IHU On-Line – Como estão os investimentos na área do pré-sal? Vislumbra uma indústria competitiva nessa área?

José Luís Oreiro
– Particularmente, sou muito cético com respeito ao pré-sal. Trata-se de um investimento muito volumoso, de uma tecnologia que, ao que tudo indica, está em via de se tornar obsoleta. Não consigo visualizar, nos próximos vinte anos, a matriz energética do mundo ainda baseada na exploração de derivados de petróleo. Então, trata-se de uma aposta de altíssimo risco. O pré-sal veio tarde demais para a economia brasileira, no sentido de que, se o Brasil o tivesse descoberto há vinte anos, realmente poderia ter se aproveitado dessa abundância de petróleo de maneira positiva. O risco que o Brasil corre agora é de investir um monte de dinheiro na exploração do pré-sal e, daqui dez anos ou quinze anos, toda essa tecnologia se tornar obsoleta, porque vamos ter uma revolução energética que vai implicar no abandono, ou pelo menos, numa redução significativa na demanda por derivados de petróleo.

IHU On-Line – O Estado brasileiro pode ser caracterizado como neodesenvolvimentista? Quais são suas características?

José Luís Oreiro
– O desenvolvimentismo brasileiro é meio inconsistente no sentido de que realmente há uma preocupação maior com o desenvolvimento, com o crescimento, mas as metas e os instrumentos da política macroeconômica não são totalmente consistentes entre si. De maneira que os resultados que se obtém são muito fracos.

IHU On-Line – O modelo de desenvolvimento também é ultrapassado?

José Luís Oreiro
– Exatamente. Quer dizer, se apostar em uma tecnologia velha, que é uma matriz energética com base em derivados do petróleo. Realmente acho que é apostar no passado.

IHU On-Line – Como vê as políticas econômicas do governo Dilma?

José Luís Oreiro
– Houve algumas mudanças importantes. Claramente, a política monetária está melhor conduzida do que era no governo Lula, no sentido de que agora há uma preocupação maior com o crescimento do que apenas com a estabilidade de preços, como havia na gestão do Henrique Meirelles, no Banco Central. Há também o início de uma preocupação com o aprofundamento da responsabilidade fiscal, no sentido de que hoje se entende isso não apenas como uma manutenção de um superávit primário suficiente para garantir a estabilidade ou a queda da dívida pública como proporção do PIB, mas também no sentido de que é preciso deixar espaço no orçamento para aumentar o investimento público. Então, a presidente Dilma tem essa preocupação. Houve uma evolução nesse sentido, mas ainda é fraca, pequena, se comparada com aquilo que se precisa para garantir um crescimento sustentável no médio e longo prazos.

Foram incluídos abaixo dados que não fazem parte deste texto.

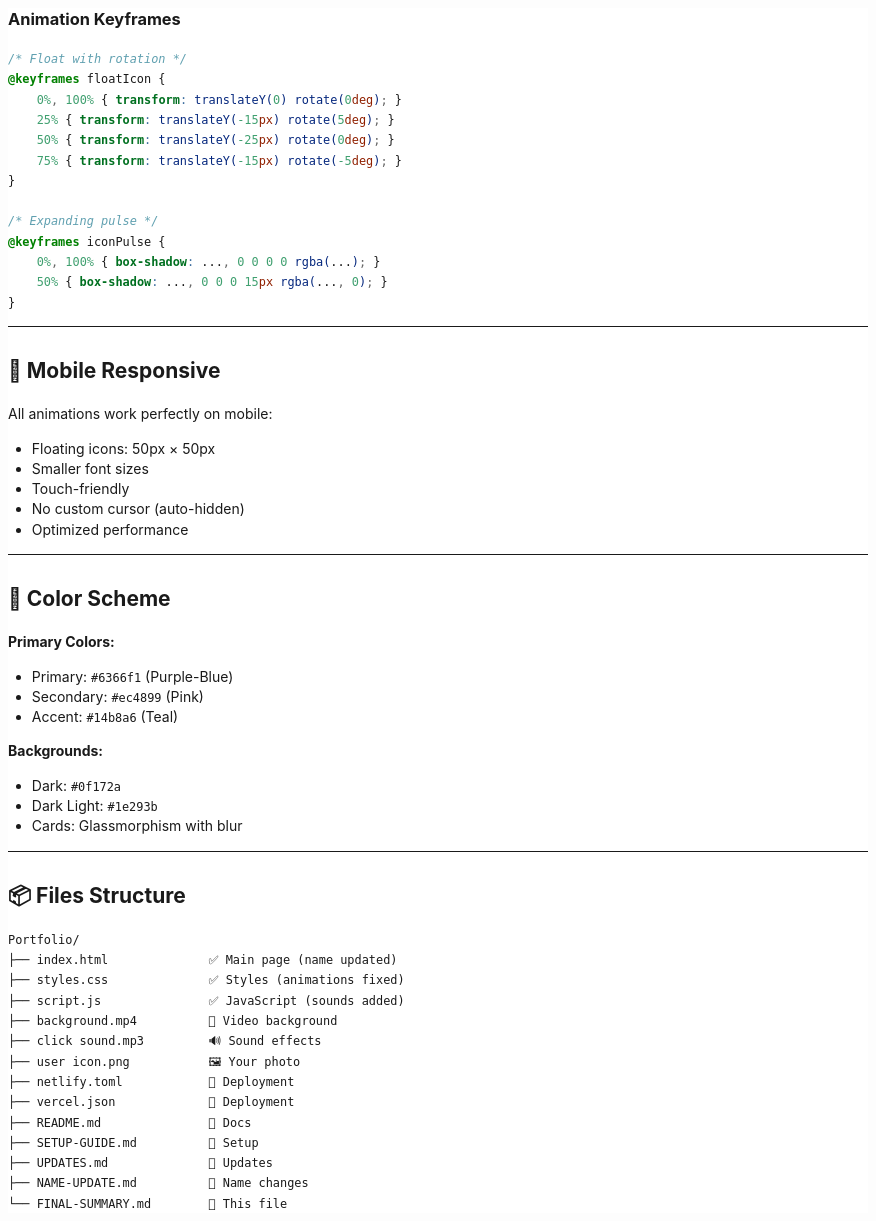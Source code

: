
 ```css
```

### Animation Keyframes
```css
/* Float with rotation */
@keyframes floatIcon {
    0%, 100% { transform: translateY(0) rotate(0deg); }
    25% { transform: translateY(-15px) rotate(5deg); }
    50% { transform: translateY(-25px) rotate(0deg); }
    75% { transform: translateY(-15px) rotate(-5deg); }
}

/* Expanding pulse */
@keyframes iconPulse {
    0%, 100% { box-shadow: ..., 0 0 0 0 rgba(...); }
    50% { box-shadow: ..., 0 0 0 15px rgba(..., 0); }
}
```

---

## 📱 Mobile Responsive

All animations work perfectly on mobile:
- Floating icons: 50px × 50px
- Smaller font sizes
- Touch-friendly
- No custom cursor (auto-hidden)
- Optimized performance

---

## 🎨 Color Scheme

**Primary Colors:**
- Primary: `#6366f1` (Purple-Blue)
- Secondary: `#ec4899` (Pink)
- Accent: `#14b8a6` (Teal)

**Backgrounds:**
- Dark: `#0f172a`
- Dark Light: `#1e293b`
- Cards: Glassmorphism with blur

---

## 📦 Files Structure

```
Portfolio/
├── index.html              ✅ Main page (name updated)
├── styles.css              ✅ Styles (animations fixed)
├── script.js               ✅ JavaScript (sounds added)
├── background.mp4          🎥 Video background
├── click sound.mp3         🔊 Sound effects
├── user icon.png           🖼️ Your photo
├── netlify.toml            🚀 Deployment
├── vercel.json             🚀 Deployment
├── README.md               📖 Docs
├── SETUP-GUIDE.md          📖 Setup
├── UPDATES.md              📖 Updates
├── NAME-UPDATE.md          📖 Name changes
└── FINAL-SUMMARY.md        📖 This file
```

IHU On-Line – Quais os reflexos e as consequências que se pode esperar diante da desindustrialização e de uma possível queda na exportação de commodities, caso a crise internacional se mantenha nos próximos anos?

José Luís Oreiro
– A desindustrialização, se não for revertida, vai condenar a economia brasileira a um curto crescimento medíocre a médio e longo prazos. Atualmente, o potencial de crescimento de longo prazo da economia brasileira é em torno de 2,5% a 3% ao ano.

A queda da exportação de commodities – isso deve acontecer em curto prazo, talvez no intervalo de um ano – deve produzir um aumento bastante significativo no déficit em conta corrente, e, se isso acontecer, teremos uma desvalorização bem forte da taxa de câmbio. Nota-se que há uma espécie de trade off entre o risco de curto prazo e as perspectivas a longo prazo no seguinte sentido: para o Brasil seria bom se tivesse uma desvalorização muito forte da taxa de câmbio hoje, porque seria possível acertar os ponteiros para permitir que a economia brasileira, num prazo de três a quatro anos, entrasse numa trajetória de crescimento bem mais sustentável do que ela tem hoje. Então, há um conflito entre a estabilidade a curto prazo e o potencial de crescimento a longo prazo, no sentido de que, ao garantir a estabilidade de curto prazo, garante-se um nível alto de preços para as commodities que o Brasil exporta. Isso é bom a curto prazo, mas, a longo prazo, mantém as condições que geram o processo de desindustrialização e que, portanto, fazem com que o potencial de crescimento da economia brasileira seja mais baixo a médio e longo prazo.